I have mixed feelings about what halo 4 is going to bring to the community. Honestly, I feel like the halo name is now just a money pit and they are going to produce weak games for the sake of making millions. They already shred the halo storyline to pieces with reach, and yes they shred it, anyone who has read the first three books would know that. Reach is so far off of the halo norm that it killed off alot of the traditional halo population. If you do not believe me look at Reach’s current population. It barely pulls 125,000 at one time. Halo 3 was pulling 150,000 consistently after three years in.
Personally, I think it is obvious that Bungie was trying to make a game more like COD. A game that didn’t take much skill and that anyone could pick up and play almost immediately. If you don’t believe me look at the similarities. Dual weilding was taken out in place of every weapon being equal in damage or close to equal.
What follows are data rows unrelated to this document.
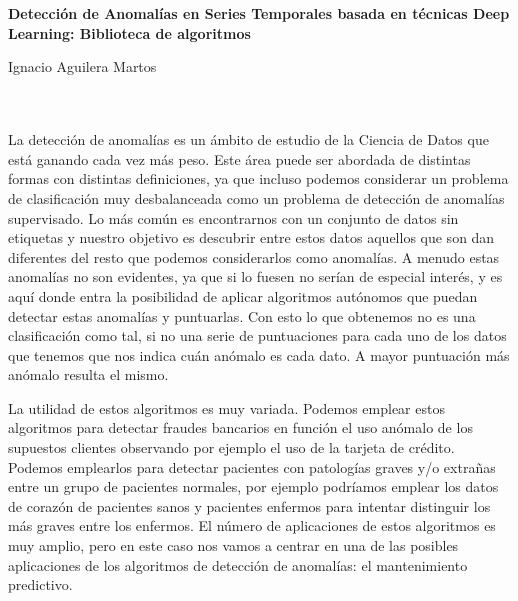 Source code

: \chapter*{}






\cleardoublepage
\thispagestyle{empty}

\begin{center}
{\large\bfseries Detección de Anomalías en Series Temporales basada en técnicas Deep Learning: Biblioteca de algoritmos}\\
\end{center}
\begin{center}
Ignacio Aguilera Martos\\
\end{center}

\\

\vspace{0.7cm}
\\

La detección de anomalías es un ámbito de estudio de la Ciencia de Datos que está ganando cada vez más peso. Este área puede ser abordada de distintas formas con distintas definiciones, ya que incluso podemos considerar un problema de clasificación muy desbalanceada como un problema de detección de anomalías supervisado. Lo más común es encontrarnos con un conjunto de datos sin etiquetas y nuestro objetivo es descubrir entre estos datos aquellos que son dan diferentes del resto que podemos considerarlos como anomalías. A menudo estas anomalías no son evidentes, ya que si lo fuesen no serían de especial interés, y es aquí donde entra la posibilidad de aplicar algoritmos autónomos que puedan detectar estas anomalías y puntuarlas. Con esto lo que obtenemos no es una clasificación como tal, si no una serie de puntuaciones para cada uno de los datos que tenemos que nos indica cuán anómalo es cada dato. A mayor puntuación más anómalo resulta el mismo.

La utilidad de estos algoritmos es muy variada. Podemos emplear estos algoritmos para detectar fraudes bancarios en función el uso anómalo de los supuestos clientes observando por ejemplo el uso de la tarjeta de crédito. Podemos emplearlos para detectar pacientes con patologías graves y/o extrañas entre un grupo de pacientes normales, por ejemplo podríamos emplear los datos de corazón de pacientes sanos y pacientes enfermos para intentar distinguir los más graves entre los enfermos. El número de aplicaciones de estos algoritmos es muy amplio, pero en este caso nos vamos a centrar en una de las posibles aplicaciones de los algoritmos de detección de anomalías: el mantenimiento predictivo.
Vehicles were nerfed, taking away the uniqueness that was vehicular strategy in halo…(Now all it is is seeing how many flips you can do in a banshee without dying). A working ranking system was replaced with a credit system that has absolutely no relation to skill, just like in COD. Play long enough and you will eventually be ranked the highest, weak…
Bungie’s performance over the years has gotten consistently worst. IMO the halo games are the best in the order they came out.( excluding halo wars and ODST). Reach was a large blemish on halo’s track record.
Now I hear good things from the direction of halofest about the upcoming TU. Maybe 343 will actually fix some of the problems with reach and make it a more playable game. Hopefully, 343 makes halo 4 with the interest of HALO in mind. Hopefully they bring back dominant weapons and vehicles that take time to master. And for god sake was it really so difficult to have a social AND ranked playlists? Hopefully they bring back a simple, visible, skill tracking ranking system along with the social playlist which would make just about everyone happy, and hopefully draw a crowd back to halo.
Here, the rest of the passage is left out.